#### [Exercise requirements]
Go through the data and retrieve each line that includes the string "instructions".

(Dataset entries)
* * * * * * * * *

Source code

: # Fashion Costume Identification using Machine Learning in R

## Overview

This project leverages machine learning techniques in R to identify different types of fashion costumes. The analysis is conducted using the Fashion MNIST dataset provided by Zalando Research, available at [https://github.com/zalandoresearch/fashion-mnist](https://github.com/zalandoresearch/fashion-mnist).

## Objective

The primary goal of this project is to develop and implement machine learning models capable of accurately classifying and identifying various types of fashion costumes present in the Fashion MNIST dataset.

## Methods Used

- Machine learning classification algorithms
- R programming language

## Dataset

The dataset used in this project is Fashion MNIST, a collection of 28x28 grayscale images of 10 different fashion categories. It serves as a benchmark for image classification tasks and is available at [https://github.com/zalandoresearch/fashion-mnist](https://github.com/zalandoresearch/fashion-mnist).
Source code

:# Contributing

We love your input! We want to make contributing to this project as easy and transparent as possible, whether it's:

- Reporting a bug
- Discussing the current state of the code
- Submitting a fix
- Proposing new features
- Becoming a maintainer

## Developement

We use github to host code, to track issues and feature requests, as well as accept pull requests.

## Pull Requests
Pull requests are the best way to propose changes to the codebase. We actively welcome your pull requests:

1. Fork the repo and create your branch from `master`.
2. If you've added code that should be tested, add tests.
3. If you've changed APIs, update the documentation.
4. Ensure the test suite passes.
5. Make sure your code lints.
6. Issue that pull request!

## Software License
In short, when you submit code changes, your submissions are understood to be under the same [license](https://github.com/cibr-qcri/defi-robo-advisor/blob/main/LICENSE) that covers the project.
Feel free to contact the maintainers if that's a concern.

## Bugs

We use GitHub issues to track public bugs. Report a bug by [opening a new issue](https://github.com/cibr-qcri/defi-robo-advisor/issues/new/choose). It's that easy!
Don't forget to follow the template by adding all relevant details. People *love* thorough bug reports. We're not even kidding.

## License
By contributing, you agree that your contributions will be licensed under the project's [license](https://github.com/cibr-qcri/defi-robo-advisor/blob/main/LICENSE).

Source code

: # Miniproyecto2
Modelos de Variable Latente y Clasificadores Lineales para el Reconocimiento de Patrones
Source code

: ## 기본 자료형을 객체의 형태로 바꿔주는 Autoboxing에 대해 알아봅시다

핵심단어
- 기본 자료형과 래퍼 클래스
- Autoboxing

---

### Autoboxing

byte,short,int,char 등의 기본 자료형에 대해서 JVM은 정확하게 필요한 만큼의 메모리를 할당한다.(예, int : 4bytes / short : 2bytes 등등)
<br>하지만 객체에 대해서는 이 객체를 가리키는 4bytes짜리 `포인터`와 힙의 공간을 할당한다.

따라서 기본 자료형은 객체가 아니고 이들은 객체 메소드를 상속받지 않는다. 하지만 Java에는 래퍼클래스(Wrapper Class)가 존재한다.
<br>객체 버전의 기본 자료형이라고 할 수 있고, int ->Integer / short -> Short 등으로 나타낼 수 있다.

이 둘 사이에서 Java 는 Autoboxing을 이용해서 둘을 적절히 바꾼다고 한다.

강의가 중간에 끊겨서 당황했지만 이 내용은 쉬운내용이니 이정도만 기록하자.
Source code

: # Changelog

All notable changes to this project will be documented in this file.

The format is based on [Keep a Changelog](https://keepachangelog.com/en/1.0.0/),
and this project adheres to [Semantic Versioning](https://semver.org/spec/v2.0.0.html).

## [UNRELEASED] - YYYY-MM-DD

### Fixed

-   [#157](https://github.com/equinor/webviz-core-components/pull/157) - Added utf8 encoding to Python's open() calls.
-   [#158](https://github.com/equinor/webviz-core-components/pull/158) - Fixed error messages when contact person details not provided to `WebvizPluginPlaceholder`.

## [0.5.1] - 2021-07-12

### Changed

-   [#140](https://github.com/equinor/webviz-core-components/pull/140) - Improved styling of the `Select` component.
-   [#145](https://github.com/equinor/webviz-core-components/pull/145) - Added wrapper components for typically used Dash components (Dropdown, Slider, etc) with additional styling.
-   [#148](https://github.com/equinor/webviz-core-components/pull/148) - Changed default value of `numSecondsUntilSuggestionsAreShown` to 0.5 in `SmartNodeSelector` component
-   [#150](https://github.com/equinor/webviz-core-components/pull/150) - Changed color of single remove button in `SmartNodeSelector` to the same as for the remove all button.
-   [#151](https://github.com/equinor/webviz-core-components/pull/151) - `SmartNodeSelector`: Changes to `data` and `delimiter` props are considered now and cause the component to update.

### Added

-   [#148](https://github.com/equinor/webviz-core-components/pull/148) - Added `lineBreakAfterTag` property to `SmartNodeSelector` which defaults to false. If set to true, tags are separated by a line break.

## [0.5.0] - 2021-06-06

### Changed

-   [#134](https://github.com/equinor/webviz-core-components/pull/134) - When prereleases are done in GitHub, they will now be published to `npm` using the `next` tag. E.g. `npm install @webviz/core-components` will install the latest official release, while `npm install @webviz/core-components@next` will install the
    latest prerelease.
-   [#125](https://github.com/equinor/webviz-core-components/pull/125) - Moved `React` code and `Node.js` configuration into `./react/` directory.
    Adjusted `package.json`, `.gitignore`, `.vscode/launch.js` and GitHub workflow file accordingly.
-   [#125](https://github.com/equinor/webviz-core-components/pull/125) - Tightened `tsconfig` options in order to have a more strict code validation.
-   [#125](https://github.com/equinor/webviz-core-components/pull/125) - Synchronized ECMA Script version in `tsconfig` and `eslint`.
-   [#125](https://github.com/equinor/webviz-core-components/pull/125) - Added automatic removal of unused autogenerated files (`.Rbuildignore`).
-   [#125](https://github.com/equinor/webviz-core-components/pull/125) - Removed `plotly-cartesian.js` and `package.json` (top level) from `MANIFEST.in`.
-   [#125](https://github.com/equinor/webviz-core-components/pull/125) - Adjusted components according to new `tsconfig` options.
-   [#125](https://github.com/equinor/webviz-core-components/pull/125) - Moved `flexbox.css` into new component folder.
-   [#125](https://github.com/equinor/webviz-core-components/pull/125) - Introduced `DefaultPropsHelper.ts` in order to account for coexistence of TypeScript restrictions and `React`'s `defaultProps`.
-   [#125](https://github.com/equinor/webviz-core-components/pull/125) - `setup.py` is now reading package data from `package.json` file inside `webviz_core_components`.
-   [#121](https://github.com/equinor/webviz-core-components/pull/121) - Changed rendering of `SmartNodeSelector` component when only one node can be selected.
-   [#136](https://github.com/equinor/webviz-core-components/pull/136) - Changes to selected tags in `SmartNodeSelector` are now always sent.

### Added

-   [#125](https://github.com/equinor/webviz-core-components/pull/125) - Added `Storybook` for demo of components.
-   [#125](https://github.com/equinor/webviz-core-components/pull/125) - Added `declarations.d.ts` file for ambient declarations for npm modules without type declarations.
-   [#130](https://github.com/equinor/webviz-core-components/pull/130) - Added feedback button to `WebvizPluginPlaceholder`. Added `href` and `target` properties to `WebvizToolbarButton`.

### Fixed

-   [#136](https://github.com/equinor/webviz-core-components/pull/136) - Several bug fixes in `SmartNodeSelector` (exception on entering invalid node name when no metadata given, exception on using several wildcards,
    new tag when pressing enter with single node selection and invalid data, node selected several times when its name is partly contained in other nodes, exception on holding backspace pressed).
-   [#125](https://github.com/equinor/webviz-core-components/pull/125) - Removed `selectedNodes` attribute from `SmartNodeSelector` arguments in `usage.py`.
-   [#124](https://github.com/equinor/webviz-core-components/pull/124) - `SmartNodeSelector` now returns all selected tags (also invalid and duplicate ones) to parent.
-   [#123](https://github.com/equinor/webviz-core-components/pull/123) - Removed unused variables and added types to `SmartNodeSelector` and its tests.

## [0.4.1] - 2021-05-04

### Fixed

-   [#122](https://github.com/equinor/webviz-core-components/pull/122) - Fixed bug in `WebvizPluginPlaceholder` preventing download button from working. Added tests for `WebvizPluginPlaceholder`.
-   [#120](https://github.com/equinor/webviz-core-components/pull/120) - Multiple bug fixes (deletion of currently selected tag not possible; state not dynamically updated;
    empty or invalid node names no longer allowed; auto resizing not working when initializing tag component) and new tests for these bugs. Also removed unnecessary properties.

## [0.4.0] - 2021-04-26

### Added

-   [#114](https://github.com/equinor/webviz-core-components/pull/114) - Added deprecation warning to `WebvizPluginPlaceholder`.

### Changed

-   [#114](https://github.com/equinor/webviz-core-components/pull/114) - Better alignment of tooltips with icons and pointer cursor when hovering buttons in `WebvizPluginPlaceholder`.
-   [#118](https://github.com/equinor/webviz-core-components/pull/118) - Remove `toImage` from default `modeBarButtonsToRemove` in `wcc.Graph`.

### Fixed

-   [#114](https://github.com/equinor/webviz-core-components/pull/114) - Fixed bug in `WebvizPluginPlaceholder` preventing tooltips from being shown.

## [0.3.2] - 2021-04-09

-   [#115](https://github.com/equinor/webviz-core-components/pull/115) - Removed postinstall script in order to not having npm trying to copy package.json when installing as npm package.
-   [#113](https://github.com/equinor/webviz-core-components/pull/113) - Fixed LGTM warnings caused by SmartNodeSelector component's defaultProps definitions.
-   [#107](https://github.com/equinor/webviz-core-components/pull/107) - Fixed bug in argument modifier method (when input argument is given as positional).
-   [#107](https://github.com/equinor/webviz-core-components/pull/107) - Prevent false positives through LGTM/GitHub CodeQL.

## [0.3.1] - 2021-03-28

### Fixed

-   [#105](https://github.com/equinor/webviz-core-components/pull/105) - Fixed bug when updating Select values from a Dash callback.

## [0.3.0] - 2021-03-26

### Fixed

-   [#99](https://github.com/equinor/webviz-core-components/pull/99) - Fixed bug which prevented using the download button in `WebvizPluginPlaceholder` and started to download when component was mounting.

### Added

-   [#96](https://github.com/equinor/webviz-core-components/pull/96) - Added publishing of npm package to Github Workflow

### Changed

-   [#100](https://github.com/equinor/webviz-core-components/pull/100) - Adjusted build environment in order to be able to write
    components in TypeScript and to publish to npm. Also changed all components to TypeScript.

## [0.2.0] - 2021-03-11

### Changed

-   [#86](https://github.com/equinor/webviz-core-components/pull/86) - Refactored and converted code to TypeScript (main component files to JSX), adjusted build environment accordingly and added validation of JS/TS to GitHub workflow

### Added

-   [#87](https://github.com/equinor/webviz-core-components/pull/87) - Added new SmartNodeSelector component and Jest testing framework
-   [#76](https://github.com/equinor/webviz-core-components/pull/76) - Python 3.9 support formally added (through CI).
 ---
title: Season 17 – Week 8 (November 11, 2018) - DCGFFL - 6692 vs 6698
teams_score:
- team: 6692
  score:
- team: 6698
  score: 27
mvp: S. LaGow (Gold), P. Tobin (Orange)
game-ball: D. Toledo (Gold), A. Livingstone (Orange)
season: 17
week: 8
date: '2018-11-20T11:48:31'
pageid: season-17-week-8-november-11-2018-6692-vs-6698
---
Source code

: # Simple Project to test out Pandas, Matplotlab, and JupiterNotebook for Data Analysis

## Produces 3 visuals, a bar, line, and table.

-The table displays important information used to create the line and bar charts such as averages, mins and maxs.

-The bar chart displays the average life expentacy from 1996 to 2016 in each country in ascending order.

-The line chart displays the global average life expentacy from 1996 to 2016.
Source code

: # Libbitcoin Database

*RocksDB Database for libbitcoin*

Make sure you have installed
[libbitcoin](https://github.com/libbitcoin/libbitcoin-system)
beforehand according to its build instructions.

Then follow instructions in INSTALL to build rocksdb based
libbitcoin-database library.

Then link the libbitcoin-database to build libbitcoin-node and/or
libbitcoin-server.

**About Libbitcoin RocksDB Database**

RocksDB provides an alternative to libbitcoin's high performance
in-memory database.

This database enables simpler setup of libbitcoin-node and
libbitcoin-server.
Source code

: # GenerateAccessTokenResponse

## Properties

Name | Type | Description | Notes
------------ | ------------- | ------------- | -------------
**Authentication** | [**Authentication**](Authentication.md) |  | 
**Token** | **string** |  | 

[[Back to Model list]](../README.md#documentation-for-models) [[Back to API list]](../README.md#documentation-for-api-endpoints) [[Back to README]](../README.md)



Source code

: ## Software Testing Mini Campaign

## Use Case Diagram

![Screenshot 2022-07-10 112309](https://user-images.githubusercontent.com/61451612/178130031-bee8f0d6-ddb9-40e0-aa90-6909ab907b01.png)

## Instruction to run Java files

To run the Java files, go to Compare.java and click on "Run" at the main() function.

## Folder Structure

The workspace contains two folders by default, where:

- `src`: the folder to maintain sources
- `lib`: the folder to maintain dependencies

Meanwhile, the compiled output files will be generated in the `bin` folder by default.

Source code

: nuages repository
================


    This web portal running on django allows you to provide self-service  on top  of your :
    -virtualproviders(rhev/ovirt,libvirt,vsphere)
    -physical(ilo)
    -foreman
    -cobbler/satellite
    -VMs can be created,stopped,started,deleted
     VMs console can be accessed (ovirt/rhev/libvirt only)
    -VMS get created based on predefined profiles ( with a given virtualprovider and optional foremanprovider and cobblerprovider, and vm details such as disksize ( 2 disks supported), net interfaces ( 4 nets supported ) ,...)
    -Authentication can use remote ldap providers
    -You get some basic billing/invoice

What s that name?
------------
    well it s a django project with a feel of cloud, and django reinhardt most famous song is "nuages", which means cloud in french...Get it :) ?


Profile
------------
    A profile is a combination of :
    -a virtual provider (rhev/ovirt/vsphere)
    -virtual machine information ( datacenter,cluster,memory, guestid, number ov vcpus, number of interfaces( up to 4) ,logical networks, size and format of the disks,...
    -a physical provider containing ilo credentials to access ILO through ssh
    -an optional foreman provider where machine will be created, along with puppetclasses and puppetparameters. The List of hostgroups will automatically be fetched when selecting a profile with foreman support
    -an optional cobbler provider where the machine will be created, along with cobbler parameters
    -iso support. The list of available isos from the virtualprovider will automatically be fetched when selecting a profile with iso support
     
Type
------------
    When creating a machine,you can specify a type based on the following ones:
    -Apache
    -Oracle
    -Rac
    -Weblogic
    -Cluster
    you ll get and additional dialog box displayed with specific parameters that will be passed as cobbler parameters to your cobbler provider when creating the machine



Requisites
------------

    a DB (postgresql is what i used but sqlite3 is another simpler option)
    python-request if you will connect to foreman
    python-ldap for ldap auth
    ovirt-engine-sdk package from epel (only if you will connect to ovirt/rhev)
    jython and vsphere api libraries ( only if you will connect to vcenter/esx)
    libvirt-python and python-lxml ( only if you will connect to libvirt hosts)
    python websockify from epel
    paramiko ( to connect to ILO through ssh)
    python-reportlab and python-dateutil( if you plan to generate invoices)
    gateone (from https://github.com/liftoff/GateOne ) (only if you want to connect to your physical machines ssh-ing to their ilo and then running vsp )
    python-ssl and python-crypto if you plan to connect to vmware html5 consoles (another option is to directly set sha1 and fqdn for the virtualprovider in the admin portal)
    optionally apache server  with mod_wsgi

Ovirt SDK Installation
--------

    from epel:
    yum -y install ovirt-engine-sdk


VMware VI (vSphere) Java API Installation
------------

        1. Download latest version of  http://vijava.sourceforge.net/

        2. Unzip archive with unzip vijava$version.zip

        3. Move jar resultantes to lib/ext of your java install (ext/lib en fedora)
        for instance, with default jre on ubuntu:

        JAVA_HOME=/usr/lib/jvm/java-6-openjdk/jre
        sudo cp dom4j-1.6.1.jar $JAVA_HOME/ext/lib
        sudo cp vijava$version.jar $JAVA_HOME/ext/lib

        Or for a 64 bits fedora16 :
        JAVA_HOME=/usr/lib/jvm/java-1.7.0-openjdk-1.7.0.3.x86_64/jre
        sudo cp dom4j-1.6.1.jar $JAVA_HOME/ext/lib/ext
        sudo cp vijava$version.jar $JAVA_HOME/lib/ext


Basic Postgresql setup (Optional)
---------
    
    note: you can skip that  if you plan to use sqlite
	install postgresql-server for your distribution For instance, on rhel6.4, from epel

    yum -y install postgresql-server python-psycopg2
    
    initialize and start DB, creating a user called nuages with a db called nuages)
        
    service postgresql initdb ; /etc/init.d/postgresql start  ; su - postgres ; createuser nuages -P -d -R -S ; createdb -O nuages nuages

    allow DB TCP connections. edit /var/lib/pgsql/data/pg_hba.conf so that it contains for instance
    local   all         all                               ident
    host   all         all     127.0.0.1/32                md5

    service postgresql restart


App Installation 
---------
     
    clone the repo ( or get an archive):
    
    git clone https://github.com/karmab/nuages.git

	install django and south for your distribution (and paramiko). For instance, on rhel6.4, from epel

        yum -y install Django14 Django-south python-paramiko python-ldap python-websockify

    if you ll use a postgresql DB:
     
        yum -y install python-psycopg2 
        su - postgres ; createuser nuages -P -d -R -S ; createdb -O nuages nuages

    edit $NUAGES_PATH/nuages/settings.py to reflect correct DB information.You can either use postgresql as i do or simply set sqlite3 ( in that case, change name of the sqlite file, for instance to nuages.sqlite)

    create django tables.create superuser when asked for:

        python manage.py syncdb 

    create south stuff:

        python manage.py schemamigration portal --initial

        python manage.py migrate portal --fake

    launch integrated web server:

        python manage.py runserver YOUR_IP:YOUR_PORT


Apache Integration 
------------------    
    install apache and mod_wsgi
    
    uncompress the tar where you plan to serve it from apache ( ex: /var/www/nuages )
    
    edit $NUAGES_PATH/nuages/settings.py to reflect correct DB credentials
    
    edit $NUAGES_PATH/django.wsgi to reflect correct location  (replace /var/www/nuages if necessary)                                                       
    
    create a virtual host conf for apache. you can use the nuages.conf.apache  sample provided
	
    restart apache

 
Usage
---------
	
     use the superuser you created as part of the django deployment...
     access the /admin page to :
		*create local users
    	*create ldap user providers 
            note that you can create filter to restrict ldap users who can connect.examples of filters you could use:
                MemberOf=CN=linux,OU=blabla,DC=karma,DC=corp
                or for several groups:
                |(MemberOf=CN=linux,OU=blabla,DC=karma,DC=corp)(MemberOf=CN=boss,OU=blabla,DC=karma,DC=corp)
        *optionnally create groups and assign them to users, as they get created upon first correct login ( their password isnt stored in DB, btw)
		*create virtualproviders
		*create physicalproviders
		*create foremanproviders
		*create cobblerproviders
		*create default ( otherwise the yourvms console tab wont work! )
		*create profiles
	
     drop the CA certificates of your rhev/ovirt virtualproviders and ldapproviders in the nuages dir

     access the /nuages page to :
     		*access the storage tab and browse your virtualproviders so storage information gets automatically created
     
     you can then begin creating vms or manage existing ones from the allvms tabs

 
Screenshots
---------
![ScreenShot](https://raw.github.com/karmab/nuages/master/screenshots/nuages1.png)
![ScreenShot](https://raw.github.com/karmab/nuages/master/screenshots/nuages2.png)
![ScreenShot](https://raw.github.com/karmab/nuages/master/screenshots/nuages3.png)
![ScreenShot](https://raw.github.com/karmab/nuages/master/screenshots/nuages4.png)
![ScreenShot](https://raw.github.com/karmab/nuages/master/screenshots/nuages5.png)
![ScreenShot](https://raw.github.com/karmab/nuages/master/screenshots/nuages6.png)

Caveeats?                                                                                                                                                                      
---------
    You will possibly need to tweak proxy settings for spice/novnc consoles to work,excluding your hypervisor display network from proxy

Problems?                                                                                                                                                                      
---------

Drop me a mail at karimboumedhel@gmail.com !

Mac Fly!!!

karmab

* * * * * * * * *

#### [Solved exercise]
beforehand according to its build instructions.
Then follow instructions in INSTALL to build rocksdb based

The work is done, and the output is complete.